DIRECTIONS FOR THIS TASK
Print the data that follows exactly as it stands, from its first line through the line containing "- Partition the", and stop there.

INFORMATION SHOWN
>>

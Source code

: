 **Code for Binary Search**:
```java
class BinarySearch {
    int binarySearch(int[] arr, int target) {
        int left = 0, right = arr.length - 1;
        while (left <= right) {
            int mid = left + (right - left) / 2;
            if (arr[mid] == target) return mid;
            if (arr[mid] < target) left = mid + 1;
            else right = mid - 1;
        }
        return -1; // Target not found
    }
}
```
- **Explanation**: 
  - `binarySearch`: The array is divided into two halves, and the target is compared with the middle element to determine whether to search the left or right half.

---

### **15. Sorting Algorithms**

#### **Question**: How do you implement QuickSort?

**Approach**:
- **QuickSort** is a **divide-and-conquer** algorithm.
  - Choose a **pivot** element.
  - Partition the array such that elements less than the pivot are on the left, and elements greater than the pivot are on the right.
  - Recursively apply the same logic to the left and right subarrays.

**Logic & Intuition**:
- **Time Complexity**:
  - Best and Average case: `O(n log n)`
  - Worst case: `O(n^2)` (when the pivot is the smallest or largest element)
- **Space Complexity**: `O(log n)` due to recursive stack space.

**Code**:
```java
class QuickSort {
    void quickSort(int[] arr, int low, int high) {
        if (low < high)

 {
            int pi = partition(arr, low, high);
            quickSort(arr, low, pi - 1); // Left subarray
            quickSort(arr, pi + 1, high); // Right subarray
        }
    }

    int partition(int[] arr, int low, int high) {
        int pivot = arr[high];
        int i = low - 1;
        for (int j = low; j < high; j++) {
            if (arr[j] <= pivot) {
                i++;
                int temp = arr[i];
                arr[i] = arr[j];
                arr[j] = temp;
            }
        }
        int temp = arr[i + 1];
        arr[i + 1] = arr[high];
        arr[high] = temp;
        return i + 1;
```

<<

TASK OUTPUT
Source code

: **Code for Binary Search**:
```java
class BinarySearch {
    int binarySearch(int[] arr, int target) {
        int left = 0, right = arr.length - 1;
        while (left <= right) {
            int mid = left + (right - left) / 2;
            if (arr[mid] == target) return mid;
            if (arr[mid] < target) left = mid + 1;
            else right = mid - 1;
        }
        return -1; // Target not found
    }
}
```
- **Explanation**: 
  - `binarySearch`: The array is divided into two halves, and the target is compared with the middle element to determine whether to search the left or right half.

---

### **15. Sorting Algorithms**

#### **Question**: How do you implement QuickSort?

**Approach**:
- **QuickSort** is a **divide-and-conquer** algorithm.
  - Choose a **pivot** element.
  - Partition the array such that elements less than the pivot are on the left, and elements greater than the pivot are on the right.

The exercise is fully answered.